> Assignment
From the first line of the material below through the line containing "e Utilizzo del", print every line exactly as it stands, but no pictures.

> Information supplied
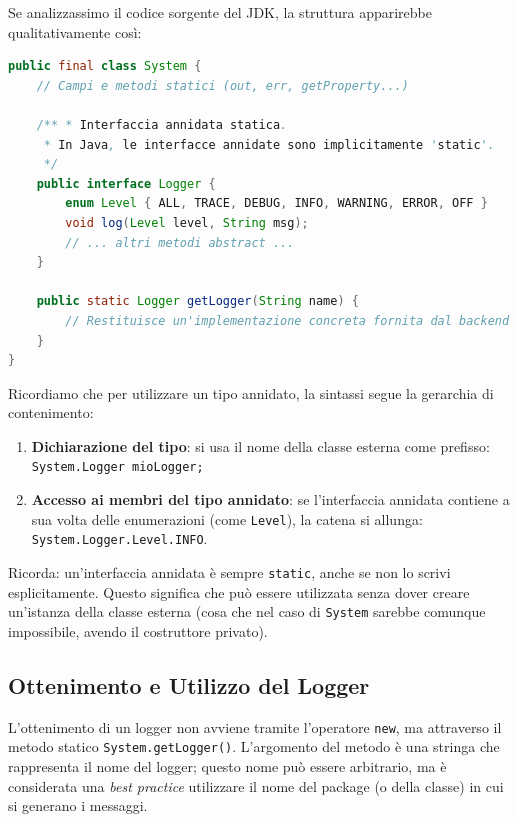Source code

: \medskip

Se analizzassimo il codice sorgente del JDK, la struttura apparirebbe qualitativamente così:

\begin{lstlisting}[language=Java, caption={Struttura semplificata di System.java}]
public final class System {
    // Campi e metodi statici (out, err, getProperty...)
    
    /** * Interfaccia annidata statica. 
     * In Java, le interfacce annidate sono implicitamente 'static'.
     */
    public interface Logger {
        enum Level { ALL, TRACE, DEBUG, INFO, WARNING, ERROR, OFF }
        void log(Level level, String msg);
        // ... altri metodi abstract ...
    }

    public static Logger getLogger(String name) {
        // Restituisce un'implementazione concreta fornita dal backend
    }
}
\end{lstlisting}


Ricordiamo che per utilizzare un tipo annidato, la sintassi segue la gerarchia di contenimento:

\begin{enumerate}
    \item \textbf{Dichiarazione del tipo}: si usa il nome della classe esterna come prefisso:\\ \texttt{System.Logger mioLogger;}
    \item \textbf{Accesso ai membri del tipo annidato}: se l'interfaccia annidata contiene a sua volta delle enumerazioni (come \texttt{Level}), la catena si allunga:\\ \texttt{System.Logger.Level.INFO}.
\end{enumerate}


\begin{tip}
Ricorda: un'interfaccia annidata è sempre \texttt{static}, anche se non lo scrivi esplicitamente. Questo significa che può essere utilizzata senza dover creare un'istanza della classe esterna (cosa che nel caso di \texttt{System} sarebbe comunque impossibile, avendo il costruttore privato).
\end{tip}

\subsection{Ottenimento e Utilizzo del Logger}

L'ottenimento di un logger non avviene tramite l'operatore \texttt{new}, ma attraverso il metodo statico \texttt{System.getLogger()}. L'argomento del metodo è una stringa che rappresenta il nome del logger; questo nome può essere arbitrario, ma è considerata una \textit{best practice} utilizzare il nome del package (o della classe) in cui si generano i messaggi. 

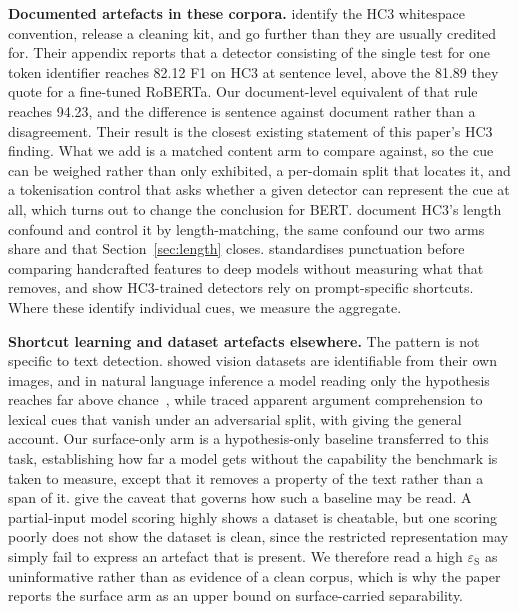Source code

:\textbf{Documented artefacts in these corpora.} \citet{Tian2023multiscale} identify the HC3 whitespace convention, release a cleaning kit, and go further than they are usually credited for. Their appendix reports that a detector consisting of the single test for one token identifier reaches 82.12 F1 on HC3 at sentence level, above the 81.89 they quote for a fine-tuned RoBERTa. Our document-level equivalent of that rule reaches 94.23, and the difference is sentence against document rather than a disagreement. Their result is the closest existing statement of this paper's HC3 finding. What we add is a matched content arm to compare against, so the cue can be weighed rather than only exhibited, a per-domain split that locates it, and a tokenisation control that asks whether a given detector can represent the cue at all, which turns out to change the conclusion for BERT. \citet{Baidya2026detecting} document HC3's length confound and control it by length-matching, the same confound our two arms share and that Section~\ref{sec:length} closes. \citet{Ardeshirifar2025comparing} standardises punctuation before comparing handcrafted features to deep models without measuring what that removes, and \citet{Park2024investigating} show HC3-trained detectors rely on prompt-specific shortcuts. Where these identify individual cues, we measure the aggregate.

\textbf{Shortcut learning and dataset artefacts elsewhere.} The pattern is not specific to text detection. \citet{Torralba2011unbiased} showed vision datasets are identifiable from their own images, and in natural language inference a model reading only the hypothesis reaches far above chance~\cite{Gururangan2018annotation,Poliak2018hypothesis}, while \citet{Niven2019probing} traced apparent argument comprehension to lexical cues that vanish under an adversarial split, with \citet{Geirhos2020shortcut} giving the general account. Our surface-only arm is a hypothesis-only baseline transferred to this task, establishing how far a model gets without the capability the benchmark is taken to measure, except that it removes a property of the text rather than a span of it. \citet{Feng2019misleading} give the caveat that governs how such a baseline may be read. A partial-input model scoring highly shows a dataset is cheatable, but one scoring poorly does not show the dataset is clean, since the restricted representation may simply fail to express an artefact that is present. We therefore read a high $\varepsilon_{\mathrm{S}}$ as uninformative rather than as evidence of a clean corpus, which is why the paper reports the surface arm as an upper bound on surface-carried separability.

> Finished task
Source code

: \medskip

Se analizzassimo il codice sorgente del JDK, la struttura apparirebbe qualitativamente così:

\begin{lstlisting}[language=Java, caption={Struttura semplificata di System.java}]
public final class System {
    // Campi e metodi statici (out, err, getProperty...)
    
    /** * Interfaccia annidata statica. 
     * In Java, le interfacce annidate sono implicitamente 'static'.
     */
    public interface Logger {
        enum Level { ALL, TRACE, DEBUG, INFO, WARNING, ERROR, OFF }
        void log(Level level, String msg);
        // ... altri metodi abstract ...
    }

    public static Logger getLogger(String name) {
        // Restituisce un'implementazione concreta fornita dal backend
    }
}
\end{lstlisting}


Ricordiamo che per utilizzare un tipo annidato, la sintassi segue la gerarchia di contenimento:

\begin{enumerate}
    \item \textbf{Dichiarazione del tipo}: si usa il nome della classe esterna come prefisso:\\ \texttt{System.Logger mioLogger;}
    \item \textbf{Accesso ai membri del tipo annidato}: se l'interfaccia annidata contiene a sua volta delle enumerazioni (come \texttt{Level}), la catena si allunga:\\ \texttt{System.Logger.Level.INFO}.
\end{enumerate}


\begin{tip}
Ricorda: un'interfaccia annidata è sempre \texttt{static}, anche se non lo scrivi esplicitamente. Questo significa che può essere utilizzata senza dover creare un'istanza della classe esterna (cosa che nel caso di \texttt{System} sarebbe comunque impossibile, avendo il costruttore privato).
\end{tip}

\subsection{Ottenimento e Utilizzo del Logger}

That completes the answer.